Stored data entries
★ ★ ★
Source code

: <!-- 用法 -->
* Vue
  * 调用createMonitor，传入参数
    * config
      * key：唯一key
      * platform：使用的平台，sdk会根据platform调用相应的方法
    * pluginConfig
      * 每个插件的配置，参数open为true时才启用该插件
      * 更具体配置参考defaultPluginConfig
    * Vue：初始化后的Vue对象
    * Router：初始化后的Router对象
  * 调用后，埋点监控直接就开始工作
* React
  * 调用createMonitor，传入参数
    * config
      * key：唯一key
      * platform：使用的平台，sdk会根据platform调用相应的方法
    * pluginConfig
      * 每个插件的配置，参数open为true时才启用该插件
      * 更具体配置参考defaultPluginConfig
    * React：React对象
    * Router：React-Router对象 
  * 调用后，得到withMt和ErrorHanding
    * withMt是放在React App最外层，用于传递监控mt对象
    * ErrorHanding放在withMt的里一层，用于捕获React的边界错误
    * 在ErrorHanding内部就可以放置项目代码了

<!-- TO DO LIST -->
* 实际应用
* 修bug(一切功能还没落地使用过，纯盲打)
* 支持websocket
★ ★ ★
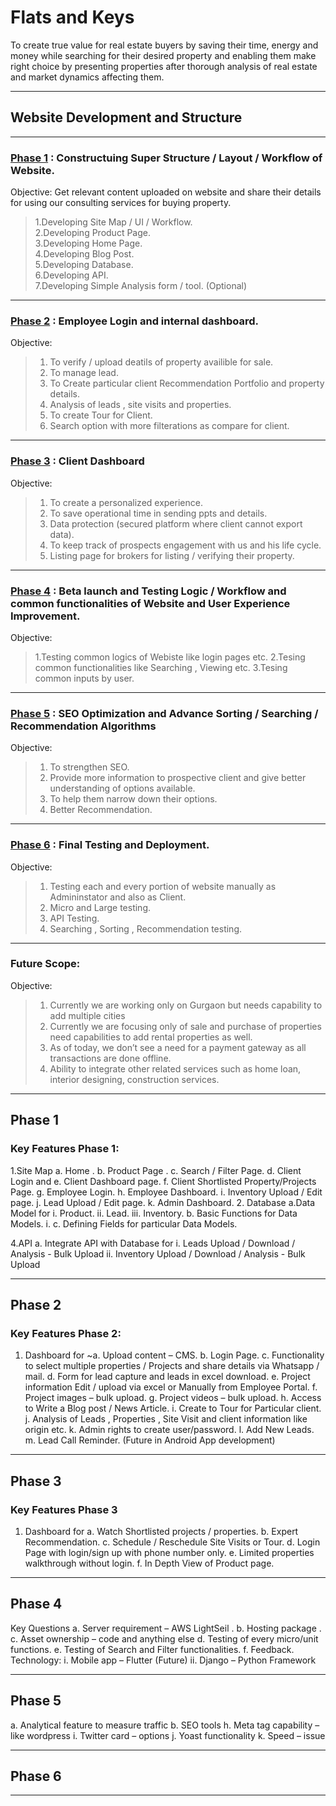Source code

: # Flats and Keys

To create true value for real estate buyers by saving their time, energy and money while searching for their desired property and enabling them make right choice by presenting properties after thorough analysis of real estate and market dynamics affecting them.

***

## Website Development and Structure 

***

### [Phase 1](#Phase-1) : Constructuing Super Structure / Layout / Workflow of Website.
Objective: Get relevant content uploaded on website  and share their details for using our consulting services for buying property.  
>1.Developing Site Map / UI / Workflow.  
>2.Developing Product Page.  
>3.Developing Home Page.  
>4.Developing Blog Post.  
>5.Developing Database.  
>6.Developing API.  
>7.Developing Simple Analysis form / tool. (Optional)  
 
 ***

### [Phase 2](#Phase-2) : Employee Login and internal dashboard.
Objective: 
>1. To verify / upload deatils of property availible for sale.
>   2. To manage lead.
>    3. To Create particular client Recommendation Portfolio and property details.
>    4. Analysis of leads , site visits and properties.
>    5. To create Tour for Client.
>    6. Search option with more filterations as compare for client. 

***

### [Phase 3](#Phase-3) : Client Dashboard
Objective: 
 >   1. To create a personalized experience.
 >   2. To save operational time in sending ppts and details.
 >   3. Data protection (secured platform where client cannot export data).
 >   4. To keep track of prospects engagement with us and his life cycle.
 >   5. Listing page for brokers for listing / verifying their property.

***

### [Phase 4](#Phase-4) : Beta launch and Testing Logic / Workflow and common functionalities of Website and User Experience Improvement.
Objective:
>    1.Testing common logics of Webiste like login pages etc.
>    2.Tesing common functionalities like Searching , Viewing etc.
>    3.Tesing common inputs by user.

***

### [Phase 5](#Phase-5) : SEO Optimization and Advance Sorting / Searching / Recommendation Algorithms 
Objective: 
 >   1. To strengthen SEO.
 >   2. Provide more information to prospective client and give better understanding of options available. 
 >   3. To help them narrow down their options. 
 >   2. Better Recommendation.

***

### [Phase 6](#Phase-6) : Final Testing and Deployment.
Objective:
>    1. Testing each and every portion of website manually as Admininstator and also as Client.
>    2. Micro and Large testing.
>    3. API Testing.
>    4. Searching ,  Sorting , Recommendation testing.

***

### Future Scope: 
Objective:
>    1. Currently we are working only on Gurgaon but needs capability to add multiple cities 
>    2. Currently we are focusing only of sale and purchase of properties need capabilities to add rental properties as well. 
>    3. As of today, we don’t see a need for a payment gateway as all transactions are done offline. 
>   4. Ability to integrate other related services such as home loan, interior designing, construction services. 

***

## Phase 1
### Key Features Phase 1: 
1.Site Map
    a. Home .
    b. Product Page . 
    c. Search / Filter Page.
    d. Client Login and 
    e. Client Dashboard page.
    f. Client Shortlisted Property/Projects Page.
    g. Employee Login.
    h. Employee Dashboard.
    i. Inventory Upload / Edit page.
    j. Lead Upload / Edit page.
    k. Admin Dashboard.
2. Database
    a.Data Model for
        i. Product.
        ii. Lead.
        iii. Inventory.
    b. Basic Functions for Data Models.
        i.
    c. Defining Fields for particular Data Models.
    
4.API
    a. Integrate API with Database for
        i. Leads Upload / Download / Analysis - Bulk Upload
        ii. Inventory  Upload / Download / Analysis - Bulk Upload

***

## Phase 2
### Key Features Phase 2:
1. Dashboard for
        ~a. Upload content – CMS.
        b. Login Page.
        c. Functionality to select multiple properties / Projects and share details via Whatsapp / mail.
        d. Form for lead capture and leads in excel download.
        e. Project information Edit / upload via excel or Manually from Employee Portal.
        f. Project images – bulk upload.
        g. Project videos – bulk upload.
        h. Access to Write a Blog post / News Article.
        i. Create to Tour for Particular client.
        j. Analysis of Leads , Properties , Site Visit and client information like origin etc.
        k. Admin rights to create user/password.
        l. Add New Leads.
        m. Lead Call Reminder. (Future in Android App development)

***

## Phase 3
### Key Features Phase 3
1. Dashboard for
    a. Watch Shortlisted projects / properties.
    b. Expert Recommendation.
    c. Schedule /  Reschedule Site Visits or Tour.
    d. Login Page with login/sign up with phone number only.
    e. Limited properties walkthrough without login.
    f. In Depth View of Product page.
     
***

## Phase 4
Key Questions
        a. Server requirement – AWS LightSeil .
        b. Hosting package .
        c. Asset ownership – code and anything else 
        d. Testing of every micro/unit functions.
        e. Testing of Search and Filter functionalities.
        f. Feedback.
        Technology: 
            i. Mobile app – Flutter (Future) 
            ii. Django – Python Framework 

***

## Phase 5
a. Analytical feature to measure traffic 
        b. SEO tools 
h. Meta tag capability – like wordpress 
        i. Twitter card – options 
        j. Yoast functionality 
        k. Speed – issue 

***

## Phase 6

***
★ ★ ★
**Your assignment:** In the entries above, find the line holding "b. Basic Functions for Data Models." and the line holding "content – CMS.", then retype exactly those two lines and every line between them, and nothing else.

**Answer space:**
    b. Basic Functions for Data Models.
        i.
    c. Defining Fields for particular Data Models.
    
4.API
    a. Integrate API with Database for
        i. Leads Upload / Download / Analysis - Bulk Upload
        ii. Inventory  Upload / Download / Analysis - Bulk Upload

***

## Phase 2
### Key Features Phase 2:
1. Dashboard for
        ~a. Upload content – CMS.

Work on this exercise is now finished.